**Exercise prompt:** Reproduce each line from the records that holds "cover".

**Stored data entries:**
══════
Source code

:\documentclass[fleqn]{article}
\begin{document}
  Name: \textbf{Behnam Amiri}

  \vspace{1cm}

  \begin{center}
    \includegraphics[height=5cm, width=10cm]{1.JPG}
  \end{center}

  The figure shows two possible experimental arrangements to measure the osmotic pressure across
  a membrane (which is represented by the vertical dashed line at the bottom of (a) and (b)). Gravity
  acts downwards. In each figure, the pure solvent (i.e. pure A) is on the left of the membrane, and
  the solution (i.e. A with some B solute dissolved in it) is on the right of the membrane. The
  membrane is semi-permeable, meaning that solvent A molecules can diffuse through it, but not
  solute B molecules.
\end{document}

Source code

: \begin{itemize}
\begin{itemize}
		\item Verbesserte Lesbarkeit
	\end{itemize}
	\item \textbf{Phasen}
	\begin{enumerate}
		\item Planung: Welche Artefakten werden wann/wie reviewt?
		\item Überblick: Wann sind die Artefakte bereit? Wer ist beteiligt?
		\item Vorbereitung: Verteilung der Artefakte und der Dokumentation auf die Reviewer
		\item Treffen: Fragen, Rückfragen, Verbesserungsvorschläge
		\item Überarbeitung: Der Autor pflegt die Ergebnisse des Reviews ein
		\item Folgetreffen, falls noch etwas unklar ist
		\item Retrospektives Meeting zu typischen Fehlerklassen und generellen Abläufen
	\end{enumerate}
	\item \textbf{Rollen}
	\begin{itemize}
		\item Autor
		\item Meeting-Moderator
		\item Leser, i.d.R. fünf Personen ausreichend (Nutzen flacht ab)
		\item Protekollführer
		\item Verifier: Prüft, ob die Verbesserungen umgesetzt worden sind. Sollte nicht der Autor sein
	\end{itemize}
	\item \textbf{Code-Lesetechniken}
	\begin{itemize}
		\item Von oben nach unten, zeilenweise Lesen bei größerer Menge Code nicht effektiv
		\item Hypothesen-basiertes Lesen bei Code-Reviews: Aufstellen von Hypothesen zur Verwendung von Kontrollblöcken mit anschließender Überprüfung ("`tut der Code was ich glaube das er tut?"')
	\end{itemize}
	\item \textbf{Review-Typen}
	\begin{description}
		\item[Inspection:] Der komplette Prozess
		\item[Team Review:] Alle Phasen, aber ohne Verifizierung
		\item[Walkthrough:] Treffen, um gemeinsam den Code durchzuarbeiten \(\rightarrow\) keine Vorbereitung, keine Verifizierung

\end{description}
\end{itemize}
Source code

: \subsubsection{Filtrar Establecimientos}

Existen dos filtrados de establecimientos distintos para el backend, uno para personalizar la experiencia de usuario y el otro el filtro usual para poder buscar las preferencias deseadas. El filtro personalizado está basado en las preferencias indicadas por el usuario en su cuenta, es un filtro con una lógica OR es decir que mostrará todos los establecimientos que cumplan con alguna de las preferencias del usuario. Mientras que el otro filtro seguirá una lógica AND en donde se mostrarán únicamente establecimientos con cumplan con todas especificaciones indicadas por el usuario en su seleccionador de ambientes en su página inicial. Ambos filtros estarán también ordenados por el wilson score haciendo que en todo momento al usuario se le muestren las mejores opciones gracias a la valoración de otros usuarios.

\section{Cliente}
══════
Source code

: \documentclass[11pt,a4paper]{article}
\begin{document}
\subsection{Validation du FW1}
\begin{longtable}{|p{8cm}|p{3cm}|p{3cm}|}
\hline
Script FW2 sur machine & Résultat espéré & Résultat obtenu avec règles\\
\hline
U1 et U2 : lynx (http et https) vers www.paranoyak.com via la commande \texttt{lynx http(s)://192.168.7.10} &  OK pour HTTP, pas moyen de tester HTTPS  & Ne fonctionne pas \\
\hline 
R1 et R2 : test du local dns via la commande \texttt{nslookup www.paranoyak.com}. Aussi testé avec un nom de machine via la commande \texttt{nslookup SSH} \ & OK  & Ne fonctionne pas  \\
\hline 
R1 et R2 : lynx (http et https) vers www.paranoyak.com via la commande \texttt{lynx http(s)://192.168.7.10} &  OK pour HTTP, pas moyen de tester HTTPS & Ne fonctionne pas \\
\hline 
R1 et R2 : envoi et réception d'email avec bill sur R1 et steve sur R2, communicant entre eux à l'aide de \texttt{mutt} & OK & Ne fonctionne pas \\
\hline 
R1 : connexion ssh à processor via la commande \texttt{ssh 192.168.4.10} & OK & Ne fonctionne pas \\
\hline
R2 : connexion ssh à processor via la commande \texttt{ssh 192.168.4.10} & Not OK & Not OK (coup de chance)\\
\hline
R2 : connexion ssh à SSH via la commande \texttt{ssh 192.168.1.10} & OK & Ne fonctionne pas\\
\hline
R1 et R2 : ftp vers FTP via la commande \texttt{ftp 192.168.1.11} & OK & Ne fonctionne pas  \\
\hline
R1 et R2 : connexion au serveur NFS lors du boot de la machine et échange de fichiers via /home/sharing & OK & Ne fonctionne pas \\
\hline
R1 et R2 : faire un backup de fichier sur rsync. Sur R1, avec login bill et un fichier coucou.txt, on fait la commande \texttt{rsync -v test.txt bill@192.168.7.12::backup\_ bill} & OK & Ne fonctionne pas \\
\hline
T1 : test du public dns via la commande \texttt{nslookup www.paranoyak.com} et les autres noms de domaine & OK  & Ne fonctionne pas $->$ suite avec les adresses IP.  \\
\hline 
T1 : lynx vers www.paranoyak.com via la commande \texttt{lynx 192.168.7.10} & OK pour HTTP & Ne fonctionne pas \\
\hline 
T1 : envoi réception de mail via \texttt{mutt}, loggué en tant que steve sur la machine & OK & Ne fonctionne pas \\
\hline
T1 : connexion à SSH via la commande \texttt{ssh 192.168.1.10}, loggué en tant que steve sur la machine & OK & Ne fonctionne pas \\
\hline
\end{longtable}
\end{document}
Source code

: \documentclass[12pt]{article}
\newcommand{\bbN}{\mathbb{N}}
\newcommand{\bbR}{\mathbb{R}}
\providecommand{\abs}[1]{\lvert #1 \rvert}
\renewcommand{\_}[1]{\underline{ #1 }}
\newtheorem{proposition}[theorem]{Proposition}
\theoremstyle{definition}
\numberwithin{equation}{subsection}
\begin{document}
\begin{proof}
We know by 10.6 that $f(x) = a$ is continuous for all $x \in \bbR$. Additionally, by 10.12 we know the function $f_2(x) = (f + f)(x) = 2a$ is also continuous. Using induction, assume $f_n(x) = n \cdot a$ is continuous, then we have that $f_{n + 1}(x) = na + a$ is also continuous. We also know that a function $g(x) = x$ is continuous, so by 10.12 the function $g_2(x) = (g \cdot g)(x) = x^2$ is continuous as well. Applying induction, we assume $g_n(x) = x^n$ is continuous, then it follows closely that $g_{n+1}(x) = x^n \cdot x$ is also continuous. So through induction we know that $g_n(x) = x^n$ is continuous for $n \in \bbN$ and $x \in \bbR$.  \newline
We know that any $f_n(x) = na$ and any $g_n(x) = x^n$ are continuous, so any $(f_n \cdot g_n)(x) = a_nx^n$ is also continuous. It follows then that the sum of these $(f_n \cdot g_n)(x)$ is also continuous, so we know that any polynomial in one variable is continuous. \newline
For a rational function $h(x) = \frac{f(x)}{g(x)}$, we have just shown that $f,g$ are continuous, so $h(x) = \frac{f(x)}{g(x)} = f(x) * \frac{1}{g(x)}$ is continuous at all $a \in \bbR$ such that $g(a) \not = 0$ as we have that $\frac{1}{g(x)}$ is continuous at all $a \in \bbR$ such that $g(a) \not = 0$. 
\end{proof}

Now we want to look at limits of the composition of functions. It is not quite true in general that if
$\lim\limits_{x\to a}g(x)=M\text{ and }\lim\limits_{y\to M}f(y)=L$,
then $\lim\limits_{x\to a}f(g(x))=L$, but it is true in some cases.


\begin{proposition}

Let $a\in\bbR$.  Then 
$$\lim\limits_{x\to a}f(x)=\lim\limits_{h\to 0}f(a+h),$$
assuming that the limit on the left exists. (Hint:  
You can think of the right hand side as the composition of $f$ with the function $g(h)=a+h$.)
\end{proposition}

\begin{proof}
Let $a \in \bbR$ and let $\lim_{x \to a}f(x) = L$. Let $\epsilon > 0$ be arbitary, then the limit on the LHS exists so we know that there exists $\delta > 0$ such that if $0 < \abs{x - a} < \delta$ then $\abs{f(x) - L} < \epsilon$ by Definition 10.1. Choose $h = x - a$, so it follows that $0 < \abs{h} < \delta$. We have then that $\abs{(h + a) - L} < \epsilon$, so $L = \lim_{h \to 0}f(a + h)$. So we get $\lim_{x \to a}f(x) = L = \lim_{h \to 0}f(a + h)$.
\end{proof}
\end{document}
══════
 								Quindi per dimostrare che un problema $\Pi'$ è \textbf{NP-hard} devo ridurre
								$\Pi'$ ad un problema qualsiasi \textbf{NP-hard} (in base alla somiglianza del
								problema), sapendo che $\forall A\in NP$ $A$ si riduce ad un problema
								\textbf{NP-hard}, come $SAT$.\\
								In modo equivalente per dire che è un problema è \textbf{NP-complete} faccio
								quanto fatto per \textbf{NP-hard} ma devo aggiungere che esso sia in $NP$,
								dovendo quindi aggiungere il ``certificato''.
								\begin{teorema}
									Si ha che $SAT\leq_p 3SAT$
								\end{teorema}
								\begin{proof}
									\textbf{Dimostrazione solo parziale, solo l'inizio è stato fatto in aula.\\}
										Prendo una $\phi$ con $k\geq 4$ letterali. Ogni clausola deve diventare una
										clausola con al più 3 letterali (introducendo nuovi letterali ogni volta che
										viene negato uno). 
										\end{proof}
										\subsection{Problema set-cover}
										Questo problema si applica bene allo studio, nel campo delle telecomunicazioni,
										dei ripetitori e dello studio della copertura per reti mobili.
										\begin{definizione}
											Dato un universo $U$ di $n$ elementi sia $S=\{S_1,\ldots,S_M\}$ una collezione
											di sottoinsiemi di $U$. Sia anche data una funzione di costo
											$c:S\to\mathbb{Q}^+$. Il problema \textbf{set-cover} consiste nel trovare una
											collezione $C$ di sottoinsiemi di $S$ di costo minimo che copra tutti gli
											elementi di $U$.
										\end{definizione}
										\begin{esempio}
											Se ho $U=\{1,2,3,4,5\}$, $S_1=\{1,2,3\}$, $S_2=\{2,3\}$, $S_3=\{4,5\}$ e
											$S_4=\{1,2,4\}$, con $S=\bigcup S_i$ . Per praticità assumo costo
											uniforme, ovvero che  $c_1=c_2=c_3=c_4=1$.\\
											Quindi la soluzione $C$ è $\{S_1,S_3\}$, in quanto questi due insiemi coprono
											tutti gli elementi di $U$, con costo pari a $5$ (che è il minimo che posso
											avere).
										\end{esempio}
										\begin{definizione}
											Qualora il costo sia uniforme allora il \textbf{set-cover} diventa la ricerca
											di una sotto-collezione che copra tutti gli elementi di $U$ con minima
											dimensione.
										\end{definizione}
══════
**Completed exercise:**
										\subsection{Problema set-cover}
											$c:S\to\mathbb{Q}^+$. Il problema \textbf{set-cover} consiste nel trovare una
											Qualora il costo sia uniforme allora il \textbf{set-cover} diventa la ricerca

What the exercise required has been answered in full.